No. 329 Squadron RAF was a French Air Force fighter squadron, serving under Royal Air Force command during the Second World War. It incorporated the traditions and personnel of 1/2 fighter squadron Storks (Groupe de Chasse 1/2 Cigognes).

==History==
This squadron was an amalgamation of the two flights SPA 3 and SPA 103, which had been two of the more illustrious units of the Great War. The unit also distinguished itself during the Battle of France in 1940, but was disbanded that August, following the Armistice.

The squadron was re-formed in July 1941, flying Dewoitine D.520 aircraft. In May 1942, its transfer to French North Africa (AFN) began. Following the Allied Landings in November 1942 (Operation Torch), the French ground and air forces in North-West Africa were joined with the Free French Forces. At the end of 1943, the squadron was embarked in HMS King George V, arriving at RAF Ayr, in Scotland, in early January 1944. There, on 5 January, the former groupe de chasse became 329 Squadron RAF. The squadron fuselage code of 1944-1945 was: "5A-".
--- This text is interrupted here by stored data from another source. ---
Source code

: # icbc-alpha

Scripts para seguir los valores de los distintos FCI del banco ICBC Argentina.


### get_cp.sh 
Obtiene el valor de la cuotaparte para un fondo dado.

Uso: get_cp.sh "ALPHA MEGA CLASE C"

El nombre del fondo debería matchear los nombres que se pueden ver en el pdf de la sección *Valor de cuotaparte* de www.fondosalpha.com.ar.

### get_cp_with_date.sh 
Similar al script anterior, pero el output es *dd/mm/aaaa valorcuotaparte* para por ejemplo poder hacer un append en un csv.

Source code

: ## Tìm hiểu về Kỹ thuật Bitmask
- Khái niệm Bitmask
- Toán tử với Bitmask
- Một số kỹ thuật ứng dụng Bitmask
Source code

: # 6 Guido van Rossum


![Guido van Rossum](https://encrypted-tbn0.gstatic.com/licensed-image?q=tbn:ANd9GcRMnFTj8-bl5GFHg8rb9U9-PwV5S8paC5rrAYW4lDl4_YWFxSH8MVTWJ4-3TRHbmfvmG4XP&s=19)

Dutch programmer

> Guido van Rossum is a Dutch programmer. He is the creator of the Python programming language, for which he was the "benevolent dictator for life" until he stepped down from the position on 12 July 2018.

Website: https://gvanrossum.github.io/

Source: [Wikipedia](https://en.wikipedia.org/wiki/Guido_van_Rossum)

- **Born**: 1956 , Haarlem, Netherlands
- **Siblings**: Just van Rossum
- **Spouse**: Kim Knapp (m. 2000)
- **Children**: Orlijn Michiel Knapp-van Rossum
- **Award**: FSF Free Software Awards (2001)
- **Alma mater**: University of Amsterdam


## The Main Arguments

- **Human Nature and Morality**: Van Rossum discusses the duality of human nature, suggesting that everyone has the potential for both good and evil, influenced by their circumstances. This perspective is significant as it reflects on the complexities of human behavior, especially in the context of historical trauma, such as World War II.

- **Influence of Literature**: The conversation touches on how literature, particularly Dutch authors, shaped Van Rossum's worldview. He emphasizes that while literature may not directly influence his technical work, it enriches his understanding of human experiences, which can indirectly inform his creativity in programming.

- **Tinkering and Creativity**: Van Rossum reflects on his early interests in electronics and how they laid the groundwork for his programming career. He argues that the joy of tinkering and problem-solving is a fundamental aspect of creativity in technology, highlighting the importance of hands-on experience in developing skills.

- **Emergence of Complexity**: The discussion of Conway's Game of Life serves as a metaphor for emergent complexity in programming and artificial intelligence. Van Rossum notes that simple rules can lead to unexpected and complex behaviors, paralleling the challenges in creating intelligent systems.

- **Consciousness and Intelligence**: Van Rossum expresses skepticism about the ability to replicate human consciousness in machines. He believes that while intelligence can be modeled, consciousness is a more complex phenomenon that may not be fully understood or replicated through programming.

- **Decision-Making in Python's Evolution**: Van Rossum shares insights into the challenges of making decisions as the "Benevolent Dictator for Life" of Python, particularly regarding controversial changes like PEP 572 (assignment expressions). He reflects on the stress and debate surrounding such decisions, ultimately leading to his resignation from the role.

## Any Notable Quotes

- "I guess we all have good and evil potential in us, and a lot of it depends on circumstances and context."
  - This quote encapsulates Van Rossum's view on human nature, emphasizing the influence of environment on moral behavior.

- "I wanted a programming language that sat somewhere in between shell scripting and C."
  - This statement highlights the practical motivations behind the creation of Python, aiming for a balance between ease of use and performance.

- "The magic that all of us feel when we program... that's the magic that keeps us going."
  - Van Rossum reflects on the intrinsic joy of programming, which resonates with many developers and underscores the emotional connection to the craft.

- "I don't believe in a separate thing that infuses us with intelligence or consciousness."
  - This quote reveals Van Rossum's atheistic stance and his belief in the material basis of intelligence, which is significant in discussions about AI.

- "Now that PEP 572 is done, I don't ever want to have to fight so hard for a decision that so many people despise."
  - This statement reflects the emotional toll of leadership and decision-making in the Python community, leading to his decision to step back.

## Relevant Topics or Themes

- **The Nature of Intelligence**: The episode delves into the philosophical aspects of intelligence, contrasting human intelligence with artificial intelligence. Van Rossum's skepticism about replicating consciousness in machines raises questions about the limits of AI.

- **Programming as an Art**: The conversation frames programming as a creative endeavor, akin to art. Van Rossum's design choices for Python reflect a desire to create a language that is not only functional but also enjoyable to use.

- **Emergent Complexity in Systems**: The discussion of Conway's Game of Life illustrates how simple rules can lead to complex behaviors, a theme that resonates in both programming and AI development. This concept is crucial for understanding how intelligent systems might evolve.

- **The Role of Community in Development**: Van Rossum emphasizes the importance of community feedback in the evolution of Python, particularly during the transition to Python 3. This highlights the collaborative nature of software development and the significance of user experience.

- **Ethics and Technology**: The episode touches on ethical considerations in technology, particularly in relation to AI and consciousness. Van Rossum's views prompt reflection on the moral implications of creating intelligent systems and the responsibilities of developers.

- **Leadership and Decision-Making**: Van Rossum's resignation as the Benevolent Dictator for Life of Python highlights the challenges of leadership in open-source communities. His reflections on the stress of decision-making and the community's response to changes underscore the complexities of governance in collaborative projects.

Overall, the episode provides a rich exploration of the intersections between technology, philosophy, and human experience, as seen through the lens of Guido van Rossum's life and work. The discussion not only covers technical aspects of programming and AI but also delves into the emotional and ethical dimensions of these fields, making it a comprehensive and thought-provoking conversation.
After forming at Ayr, the unit moved south to Perranporth, in Cornwall, to begin equipping with Spitfire Vs. By March, these had been replaced by Mark IXs. The squadron became operational on 1 March. The squadron joined No. 145 Wing RAF, composed largely of French squadrons, of the 2nd Tactical Air Force on 14 April. It provided cover for the D Day landings in Normandy in the following June. At this stage, the commanding officer was Lieutenant-Colonel (Wing Commander) Pierre Fleurquin (1905-1971).

In August, the squadron landed in France, under the command of Capitaine (Flight Lieutenant) Jean Ozanne. Its first base in Normandy was at Sommervieu, near Bayeux. As a squadron of a tactical wing, it specialized in ground attack of troop movements, road and river supply convoys and V-weapon launch sites; however, sorties could also include air-to-air combat. Following the move forward into the Low Countries in September, the unit engageded its first jet-propelled opposition in December 1944.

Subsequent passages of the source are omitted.